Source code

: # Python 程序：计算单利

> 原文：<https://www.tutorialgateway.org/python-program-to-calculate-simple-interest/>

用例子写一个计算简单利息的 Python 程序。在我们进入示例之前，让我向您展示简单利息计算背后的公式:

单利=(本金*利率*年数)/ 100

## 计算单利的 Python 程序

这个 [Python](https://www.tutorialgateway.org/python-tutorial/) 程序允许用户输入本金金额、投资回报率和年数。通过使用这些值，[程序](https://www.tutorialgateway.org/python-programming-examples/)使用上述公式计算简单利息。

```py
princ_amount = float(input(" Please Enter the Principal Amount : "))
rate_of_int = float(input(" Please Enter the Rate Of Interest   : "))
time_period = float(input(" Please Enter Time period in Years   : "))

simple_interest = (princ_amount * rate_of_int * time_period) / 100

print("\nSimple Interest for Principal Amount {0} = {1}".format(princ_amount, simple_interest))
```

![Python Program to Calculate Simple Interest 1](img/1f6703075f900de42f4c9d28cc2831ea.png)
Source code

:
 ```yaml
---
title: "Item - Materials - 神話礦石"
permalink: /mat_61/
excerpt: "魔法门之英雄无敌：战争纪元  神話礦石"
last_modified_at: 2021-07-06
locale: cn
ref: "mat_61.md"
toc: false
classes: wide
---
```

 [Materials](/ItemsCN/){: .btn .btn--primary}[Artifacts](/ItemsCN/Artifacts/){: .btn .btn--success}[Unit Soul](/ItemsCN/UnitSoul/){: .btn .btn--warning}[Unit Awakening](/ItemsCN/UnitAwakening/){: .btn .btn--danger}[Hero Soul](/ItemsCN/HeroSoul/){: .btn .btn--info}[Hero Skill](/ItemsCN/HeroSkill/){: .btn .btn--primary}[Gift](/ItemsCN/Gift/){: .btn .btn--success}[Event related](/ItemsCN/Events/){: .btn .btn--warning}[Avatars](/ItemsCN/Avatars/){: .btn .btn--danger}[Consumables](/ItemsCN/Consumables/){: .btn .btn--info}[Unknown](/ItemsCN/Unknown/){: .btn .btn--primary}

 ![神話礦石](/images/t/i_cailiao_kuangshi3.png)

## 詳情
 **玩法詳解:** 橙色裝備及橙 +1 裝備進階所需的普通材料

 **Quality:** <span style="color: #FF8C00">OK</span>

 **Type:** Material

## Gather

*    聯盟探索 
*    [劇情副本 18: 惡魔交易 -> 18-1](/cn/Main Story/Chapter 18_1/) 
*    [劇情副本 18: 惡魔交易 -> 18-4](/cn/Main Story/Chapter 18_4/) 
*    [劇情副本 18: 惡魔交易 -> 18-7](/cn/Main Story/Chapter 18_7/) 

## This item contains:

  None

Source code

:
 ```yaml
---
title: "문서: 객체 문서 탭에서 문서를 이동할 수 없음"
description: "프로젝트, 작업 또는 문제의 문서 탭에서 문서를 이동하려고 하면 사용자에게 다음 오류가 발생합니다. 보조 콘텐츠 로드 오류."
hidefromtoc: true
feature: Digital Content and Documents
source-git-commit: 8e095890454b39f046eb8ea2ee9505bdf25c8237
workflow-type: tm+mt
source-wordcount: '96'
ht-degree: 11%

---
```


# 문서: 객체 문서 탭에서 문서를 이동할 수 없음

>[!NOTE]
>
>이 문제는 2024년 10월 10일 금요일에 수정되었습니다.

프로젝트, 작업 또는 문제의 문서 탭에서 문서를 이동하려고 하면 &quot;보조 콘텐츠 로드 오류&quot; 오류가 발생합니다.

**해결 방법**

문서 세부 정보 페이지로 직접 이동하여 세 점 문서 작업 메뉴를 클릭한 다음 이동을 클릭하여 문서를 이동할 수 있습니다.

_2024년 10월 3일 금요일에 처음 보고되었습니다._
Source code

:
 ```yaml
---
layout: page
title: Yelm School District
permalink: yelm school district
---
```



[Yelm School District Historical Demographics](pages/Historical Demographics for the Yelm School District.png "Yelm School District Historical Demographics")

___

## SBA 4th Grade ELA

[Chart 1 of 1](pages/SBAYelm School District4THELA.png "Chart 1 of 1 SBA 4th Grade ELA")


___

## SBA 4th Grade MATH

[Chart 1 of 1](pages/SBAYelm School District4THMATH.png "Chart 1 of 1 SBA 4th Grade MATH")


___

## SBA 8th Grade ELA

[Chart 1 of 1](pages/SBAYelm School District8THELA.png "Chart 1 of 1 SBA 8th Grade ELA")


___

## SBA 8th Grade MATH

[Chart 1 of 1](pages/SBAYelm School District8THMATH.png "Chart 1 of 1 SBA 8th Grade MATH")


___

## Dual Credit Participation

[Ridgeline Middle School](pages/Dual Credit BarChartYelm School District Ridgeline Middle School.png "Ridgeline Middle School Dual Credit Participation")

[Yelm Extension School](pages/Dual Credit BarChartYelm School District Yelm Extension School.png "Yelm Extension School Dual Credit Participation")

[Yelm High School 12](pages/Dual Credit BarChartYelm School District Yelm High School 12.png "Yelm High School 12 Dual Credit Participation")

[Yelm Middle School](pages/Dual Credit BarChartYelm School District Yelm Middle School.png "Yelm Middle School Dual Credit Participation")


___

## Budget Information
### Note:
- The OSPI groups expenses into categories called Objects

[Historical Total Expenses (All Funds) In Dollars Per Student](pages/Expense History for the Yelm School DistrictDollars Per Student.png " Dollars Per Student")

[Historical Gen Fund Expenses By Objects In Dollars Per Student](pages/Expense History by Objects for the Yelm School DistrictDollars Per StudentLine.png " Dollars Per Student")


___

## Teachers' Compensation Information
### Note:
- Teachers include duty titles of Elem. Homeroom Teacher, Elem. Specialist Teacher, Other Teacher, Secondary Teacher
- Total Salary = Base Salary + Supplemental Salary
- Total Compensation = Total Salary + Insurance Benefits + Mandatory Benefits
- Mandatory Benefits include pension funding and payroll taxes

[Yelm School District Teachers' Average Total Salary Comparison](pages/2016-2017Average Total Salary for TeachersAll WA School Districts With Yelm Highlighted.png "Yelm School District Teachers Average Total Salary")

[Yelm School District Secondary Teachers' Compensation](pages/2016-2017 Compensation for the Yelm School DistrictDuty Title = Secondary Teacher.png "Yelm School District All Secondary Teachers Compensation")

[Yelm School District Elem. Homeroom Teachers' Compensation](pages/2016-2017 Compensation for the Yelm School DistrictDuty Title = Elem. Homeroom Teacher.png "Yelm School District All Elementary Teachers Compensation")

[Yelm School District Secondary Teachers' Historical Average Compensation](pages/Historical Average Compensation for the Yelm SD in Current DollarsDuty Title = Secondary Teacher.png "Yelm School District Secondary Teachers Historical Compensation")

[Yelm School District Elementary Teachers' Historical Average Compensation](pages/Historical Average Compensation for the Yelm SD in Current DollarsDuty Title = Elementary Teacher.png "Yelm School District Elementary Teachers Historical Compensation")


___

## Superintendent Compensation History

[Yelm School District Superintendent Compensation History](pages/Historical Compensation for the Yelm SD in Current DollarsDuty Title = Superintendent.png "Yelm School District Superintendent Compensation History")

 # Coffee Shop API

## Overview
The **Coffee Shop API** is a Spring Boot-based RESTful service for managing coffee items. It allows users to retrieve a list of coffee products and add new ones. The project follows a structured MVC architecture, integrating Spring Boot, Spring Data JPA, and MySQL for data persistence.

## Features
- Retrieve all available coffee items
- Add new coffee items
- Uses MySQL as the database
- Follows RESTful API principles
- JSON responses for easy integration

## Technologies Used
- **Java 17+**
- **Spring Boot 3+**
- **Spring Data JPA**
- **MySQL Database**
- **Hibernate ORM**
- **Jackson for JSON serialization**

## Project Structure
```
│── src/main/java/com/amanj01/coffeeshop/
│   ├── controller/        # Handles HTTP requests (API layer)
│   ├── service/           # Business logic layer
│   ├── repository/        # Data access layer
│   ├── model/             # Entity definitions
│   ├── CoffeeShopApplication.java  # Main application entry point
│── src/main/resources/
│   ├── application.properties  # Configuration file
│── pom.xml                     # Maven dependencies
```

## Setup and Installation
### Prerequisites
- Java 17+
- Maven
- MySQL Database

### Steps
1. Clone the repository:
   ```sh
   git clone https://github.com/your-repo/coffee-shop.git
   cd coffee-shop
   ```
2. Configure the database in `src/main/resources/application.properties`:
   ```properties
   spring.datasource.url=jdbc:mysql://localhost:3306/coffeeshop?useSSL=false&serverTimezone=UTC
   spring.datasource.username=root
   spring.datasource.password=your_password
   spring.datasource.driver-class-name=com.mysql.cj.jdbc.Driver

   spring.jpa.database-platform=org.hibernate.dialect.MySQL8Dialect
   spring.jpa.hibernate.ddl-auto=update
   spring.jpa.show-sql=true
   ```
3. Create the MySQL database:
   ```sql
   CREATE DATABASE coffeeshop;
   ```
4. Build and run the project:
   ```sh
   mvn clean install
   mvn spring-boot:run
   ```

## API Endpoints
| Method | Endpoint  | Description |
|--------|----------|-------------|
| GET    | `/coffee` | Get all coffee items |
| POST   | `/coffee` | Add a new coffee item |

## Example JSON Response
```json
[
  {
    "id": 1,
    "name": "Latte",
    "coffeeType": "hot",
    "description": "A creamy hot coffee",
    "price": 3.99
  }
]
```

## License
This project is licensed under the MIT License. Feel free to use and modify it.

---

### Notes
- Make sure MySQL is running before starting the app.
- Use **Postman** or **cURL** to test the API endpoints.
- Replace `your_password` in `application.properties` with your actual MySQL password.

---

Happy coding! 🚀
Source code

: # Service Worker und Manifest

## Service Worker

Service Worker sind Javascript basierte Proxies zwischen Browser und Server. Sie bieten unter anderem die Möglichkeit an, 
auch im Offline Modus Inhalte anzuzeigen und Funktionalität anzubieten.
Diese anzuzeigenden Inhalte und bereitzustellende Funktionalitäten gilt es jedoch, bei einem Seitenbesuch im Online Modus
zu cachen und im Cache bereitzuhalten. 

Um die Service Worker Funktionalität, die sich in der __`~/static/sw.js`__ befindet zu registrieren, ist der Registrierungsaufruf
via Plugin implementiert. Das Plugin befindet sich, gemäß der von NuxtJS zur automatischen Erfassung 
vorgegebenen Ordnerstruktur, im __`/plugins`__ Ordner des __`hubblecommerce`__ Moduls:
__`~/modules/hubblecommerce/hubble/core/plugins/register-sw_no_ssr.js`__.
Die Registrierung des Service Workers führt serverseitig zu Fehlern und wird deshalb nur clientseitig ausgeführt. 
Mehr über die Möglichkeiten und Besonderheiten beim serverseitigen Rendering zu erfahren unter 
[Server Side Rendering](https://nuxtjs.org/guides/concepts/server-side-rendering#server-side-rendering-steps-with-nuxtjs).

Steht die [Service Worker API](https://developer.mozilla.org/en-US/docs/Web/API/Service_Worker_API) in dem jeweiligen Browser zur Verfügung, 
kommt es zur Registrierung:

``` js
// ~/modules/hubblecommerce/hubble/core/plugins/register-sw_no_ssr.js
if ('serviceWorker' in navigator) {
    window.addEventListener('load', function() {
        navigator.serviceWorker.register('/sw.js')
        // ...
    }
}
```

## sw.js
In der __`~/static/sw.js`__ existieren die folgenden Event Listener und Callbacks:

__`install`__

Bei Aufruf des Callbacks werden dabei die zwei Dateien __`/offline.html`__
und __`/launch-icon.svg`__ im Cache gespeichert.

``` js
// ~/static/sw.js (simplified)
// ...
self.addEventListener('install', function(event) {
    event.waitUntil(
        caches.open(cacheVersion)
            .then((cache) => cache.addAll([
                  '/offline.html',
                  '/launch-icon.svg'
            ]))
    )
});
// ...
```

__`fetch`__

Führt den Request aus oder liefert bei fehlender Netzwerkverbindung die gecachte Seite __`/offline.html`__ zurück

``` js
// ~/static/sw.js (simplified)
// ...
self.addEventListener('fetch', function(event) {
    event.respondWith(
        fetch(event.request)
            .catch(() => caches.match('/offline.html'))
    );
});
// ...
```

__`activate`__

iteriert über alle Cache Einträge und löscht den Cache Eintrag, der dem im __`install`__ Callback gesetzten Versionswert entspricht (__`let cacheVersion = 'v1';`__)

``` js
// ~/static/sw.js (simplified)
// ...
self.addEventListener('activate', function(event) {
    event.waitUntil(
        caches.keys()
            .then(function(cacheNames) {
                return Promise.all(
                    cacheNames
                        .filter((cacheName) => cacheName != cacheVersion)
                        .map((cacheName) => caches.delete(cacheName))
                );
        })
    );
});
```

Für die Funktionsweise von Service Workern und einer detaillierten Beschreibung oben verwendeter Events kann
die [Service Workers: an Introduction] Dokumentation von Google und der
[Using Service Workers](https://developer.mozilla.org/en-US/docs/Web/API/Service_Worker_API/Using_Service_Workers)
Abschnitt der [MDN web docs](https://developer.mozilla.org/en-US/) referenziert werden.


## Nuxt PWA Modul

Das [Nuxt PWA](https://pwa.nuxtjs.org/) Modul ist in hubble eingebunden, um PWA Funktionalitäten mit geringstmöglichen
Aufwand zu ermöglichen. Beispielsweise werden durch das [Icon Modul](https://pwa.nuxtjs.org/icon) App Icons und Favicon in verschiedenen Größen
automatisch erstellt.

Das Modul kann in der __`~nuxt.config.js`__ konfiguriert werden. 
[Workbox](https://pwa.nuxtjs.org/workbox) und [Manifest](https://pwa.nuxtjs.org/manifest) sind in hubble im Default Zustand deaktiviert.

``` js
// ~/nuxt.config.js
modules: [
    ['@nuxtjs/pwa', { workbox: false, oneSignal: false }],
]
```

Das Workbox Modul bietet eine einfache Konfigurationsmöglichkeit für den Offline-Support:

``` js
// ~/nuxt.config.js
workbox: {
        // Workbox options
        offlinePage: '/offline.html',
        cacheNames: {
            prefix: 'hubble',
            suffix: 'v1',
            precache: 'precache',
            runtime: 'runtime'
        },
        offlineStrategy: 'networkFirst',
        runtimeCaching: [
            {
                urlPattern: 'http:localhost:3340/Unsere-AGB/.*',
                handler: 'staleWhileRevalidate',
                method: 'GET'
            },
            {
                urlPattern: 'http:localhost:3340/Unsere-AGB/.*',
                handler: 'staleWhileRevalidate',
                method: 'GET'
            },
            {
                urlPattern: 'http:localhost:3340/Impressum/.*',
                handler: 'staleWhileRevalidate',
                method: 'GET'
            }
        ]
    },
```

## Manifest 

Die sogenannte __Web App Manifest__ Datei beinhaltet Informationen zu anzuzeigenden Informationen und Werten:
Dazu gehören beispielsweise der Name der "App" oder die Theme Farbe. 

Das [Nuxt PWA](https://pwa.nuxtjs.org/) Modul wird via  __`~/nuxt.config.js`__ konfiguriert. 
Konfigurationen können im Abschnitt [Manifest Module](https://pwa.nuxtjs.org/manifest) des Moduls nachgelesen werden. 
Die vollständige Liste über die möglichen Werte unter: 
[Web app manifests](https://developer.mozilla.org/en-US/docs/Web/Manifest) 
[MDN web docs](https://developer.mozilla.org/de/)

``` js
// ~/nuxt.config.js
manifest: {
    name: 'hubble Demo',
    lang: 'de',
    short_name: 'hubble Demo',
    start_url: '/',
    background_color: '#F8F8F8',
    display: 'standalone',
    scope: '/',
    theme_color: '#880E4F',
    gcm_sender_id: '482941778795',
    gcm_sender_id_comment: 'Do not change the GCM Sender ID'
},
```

┄┄┄┄┄┄

▶ WHAT IS REQUIRED: Only the lines that contain the string "application" are to be copied from the records.

▶ WRITTEN RESPONSE:
│   ├── CoffeeShopApplication.java  # Main application entry point
│   ├── application.properties  # Configuration file
2. Configure the database in `src/main/resources/application.properties`:
- Replace `your_password` in `application.properties` with your actual MySQL password.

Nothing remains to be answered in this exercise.